武昕森朝坐騎走去,他腳步很慢,步履蹣跚,他走至馬身旁,坐下身子,抬手摸了摸馬兒溫暖的脖子,用沙啞的聲音安撫它。
他諳熟馬的性情,一番安撫后,他才檢查馬兒被砍傷的馬腿,并且清洗傷口上的污泥,進行包扎。
忙完這些事,天邊飄來幾片晚霞,武昕森的眼皮也已經沉重得快睜不開,黃昏的風越發的強勁且寒冷,武昕森挨靠著馬躺下,牲畜體表散發出熱氣,勉強能提供給他些許暖意。
一人一馬相伴,在水畔的枯草叢中睡去。
無遮無攔,夜里風聲呼嘯,寒氣入夢。
武昕森有著十分強健的體魄,要是換做尋常人,這一睡,只怕是再也醒不來。
睡夢里,武昕森仿佛回到了八年前一個同樣寒冷、傷痛且疲倦的夜晚,那是岐城突圍后發生的事,他和齊王身負重傷,強行趕路,夜宿在山野荒宅里。

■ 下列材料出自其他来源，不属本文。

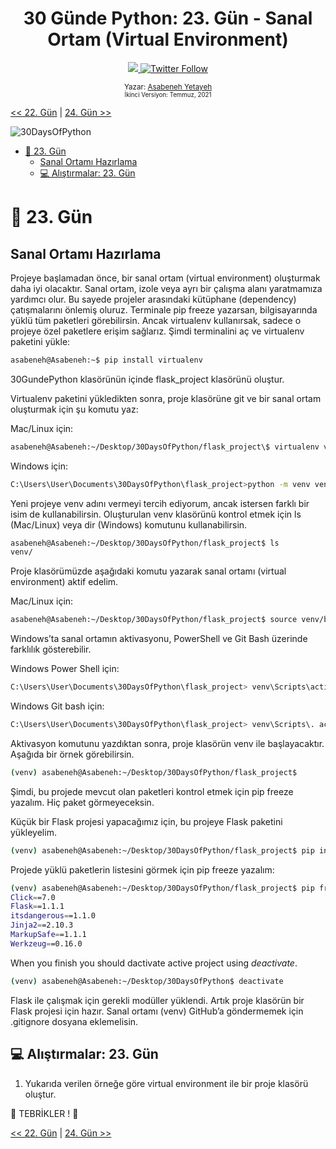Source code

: <div align="center">
  <h1> 30 Günde Python: 23. Gün - Sanal Ortam (Virtual Environment) </h1>
  <a class="header-badge" target="_blank" href="https://www.linkedin.com/in/asabeneh/">
  <img src="https://img.shields.io/badge/style--5eba00.svg?label=LinkedIn&logo=linkedin&style=social">
  </a>
  <a class="header-badge" target="_blank" href="https://twitter.com/Asabeneh">
  <img alt="Twitter Follow" src="https://img.shields.io/twitter/follow/asabeneh?style=social">
  </a>

<sub>Yazar:
<a href="https://www.linkedin.com/in/asabeneh/" target="_blank">Asabeneh Yetayeh</a><br>
<small> İkinci Versiyon: Temmuz, 2021</small>
</sub>
</div>

[<< 22. Gün](../22_Day_Web_scraping/22_web_scraping.md) | [24. Gün >>](../24_Day_Statistics/24_statistics.md)

![30DaysOfPython](../images/30DaysOfPython_banner3@2x.png)

- [📘 23. Gün](#-day-23)
  - [Sanal Ortamı Hazırlama](#setting-up-virtual-environments)
  - [💻 Alıştırmalar: 23. Gün](#-exercises-day-23)

# 📘 23. Gün

## Sanal Ortamı Hazırlama

Projeye başlamadan önce, bir sanal ortam (virtual environment) oluşturmak daha iyi olacaktır. Sanal ortam, izole veya ayrı bir çalışma alanı yaratmamıza yardımcı olur. Bu sayede projeler arasındaki kütüphane (dependency) çatışmalarını önlemiş oluruz. Terminale pip freeze yazarsan, bilgisayarında yüklü tüm paketleri görebilirsin. Ancak virtualenv kullanırsak, sadece o projeye özel paketlere erişim sağlarız. Şimdi terminalini aç ve virtualenv paketini yükle:

```sh
asabeneh@Asabeneh:~$ pip install virtualenv
```

30GundePython klasörünün içinde flask_project klasörünü oluştur.

Virtualenv paketini yükledikten sonra, proje klasörüne git ve bir sanal ortam oluşturmak için şu komutu yaz:

Mac/Linux için:
```sh
asabeneh@Asabeneh:~/Desktop/30DaysOfPython/flask_project\$ virtualenv venv

```

Windows için:
```sh
C:\Users\User\Documents\30DaysOfPython\flask_project>python -m venv venv
```

Yeni projeye venv adını vermeyi tercih ediyorum, ancak istersen farklı bir isim de kullanabilirsin. Oluşturulan venv klasörünü kontrol etmek için ls (Mac/Linux) veya dir (Windows) komutunu kullanabilirsin.

```sh
asabeneh@Asabeneh:~/Desktop/30DaysOfPython/flask_project$ ls
venv/
```

Proje klasörümüzde aşağıdaki komutu yazarak sanal ortamı (virtual environment) aktif edelim.

Mac/Linux için:
```sh
asabeneh@Asabeneh:~/Desktop/30DaysOfPython/flask_project$ source venv/bin/activate
```
Windows’ta sanal ortamın aktivasyonu, PowerShell ve Git Bash üzerinde farklılık gösterebilir.

Windows Power Shell için:
```sh
C:\Users\User\Documents\30DaysOfPython\flask_project> venv\Scripts\activate
```

Windows Git bash için:
```sh
C:\Users\User\Documents\30DaysOfPython\flask_project> venv\Scripts\. activate
```

Aktivasyon komutunu yazdıktan sonra, proje klasörün venv ile başlayacaktır. Aşağıda bir örnek görebilirsin.

```sh
(venv) asabeneh@Asabeneh:~/Desktop/30DaysOfPython/flask_project$
```

Şimdi, bu projede mevcut olan paketleri kontrol etmek için pip freeze yazalım. Hiç paket görmeyeceksin.

Küçük bir Flask projesi yapacağımız için, bu projeye Flask paketini yükleyelim.

```sh
(venv) asabeneh@Asabeneh:~/Desktop/30DaysOfPython/flask_project$ pip install Flask
```

Projede yüklü paketlerin listesini görmek için pip freeze yazalım:

```sh
(venv) asabeneh@Asabeneh:~/Desktop/30DaysOfPython/flask_project$ pip freeze
Click==7.0
Flask==1.1.1
itsdangerous==1.1.0
Jinja2==2.10.3
MarkupSafe==1.1.1
Werkzeug==0.16.0
```

When you finish you should dactivate active project using _deactivate_.

```sh
(venv) asabeneh@Asabeneh:~/Desktop/30DaysOfPython$ deactivate
```

Flask ile çalışmak için gerekli modüller yüklendi. Artık proje klasörün bir Flask projesi için hazır. Sanal ortamı (venv) GitHub’a göndermemek için .gitignore dosyana eklemelisin.

## 💻 Alıştırmalar: 23. Gün

1. Yukarıda verilen örneğe göre virtual environment ile bir proje klasörü oluştur.

🎉 TEBRİKLER ! 🎉

[<< 22. Gün](../22_Day_Web_scraping/22_web_scraping.md) | [24. Gün >>](../24_Day_Statistics/24_statistics.md)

那夜傾盆大雨,天氣又冷又潮,讓傷病的人越發煎熬,因潮濕而艱難燃燒的柴火,火焰弱小,幾欲熄滅,在微弱的火光中,武昕森為齊王換藥。
齊王的烏發凌亂披灑在肩,傷痛使得他的精神萎靡,再無平素的矜傲與尊貴。他身上有數處創傷,最嚴重的一處位于背部,那是處深達骨頭的箭傷。
箭矢已被挖出,但日后仍會在□□上留下永不磨滅的傷痕,而此時從傷處傳遞出的痛楚鉆入骨髓、心魄,正在侵蝕齊王的神智。
冷汗滲透齊王的背,沾濕發絲,他一只手抓住武昕森的手臂,哪怕他已疼得意識不清,仍死死咬住牙關,不肯發出一聲悲鳴,他在抗拒本能。
齊王從小在錦衣玉食中長大,不像武昕森這類武夫自幼在軍中摸爬滾打,皮糙肉實,雖說如此,他有過人的勇氣與毅力。
在戰場上,齊王英勇而無畏,有多少次血染衣袍,他始終不下戰場,與將士并肩作戰至精疲力盡。
武昕森手中拿著一瓶清洗瘡口的藥水,他低頭看向齊王背部的箭瘡,他用齒咬去瓶口木塞,低語:“殿下要是疼得受不住,可以咬我的手臂。”
他一只手臂攙住齊王,齊王半個身子靠著他,額頭抵在他的肩上。
藥水澆在瘡口上,猶如烈液炙蝕肌肉,極致的痛楚,使得齊王死死揪住武昕森的手臂,指甲嵌入皮肉,他終是再忍不住,發出陣陣疼極的吸氣聲。
他在抵抗平素未曾遭遇的疼痛,終于他的身子癱軟了,意識逐漸模糊。
察覺齊王的身子往自己身上貼靠,武昕森知道他失去意識,這樣也好,實在不忍見他如此。
武昕森為齊王的瘡口清理,上藥,做包扎,包扎好后,幫他拉上衣服。整個過程,兩人始終貼靠在一起,這么冷的夜,彼此身上的體溫能用于取暖。
武昕森撥開齊王額上濕漉漉的發絲,見到他眉頭緊皺,似要緩緩舒醒,武昕森試探地輕喚:“殿下?”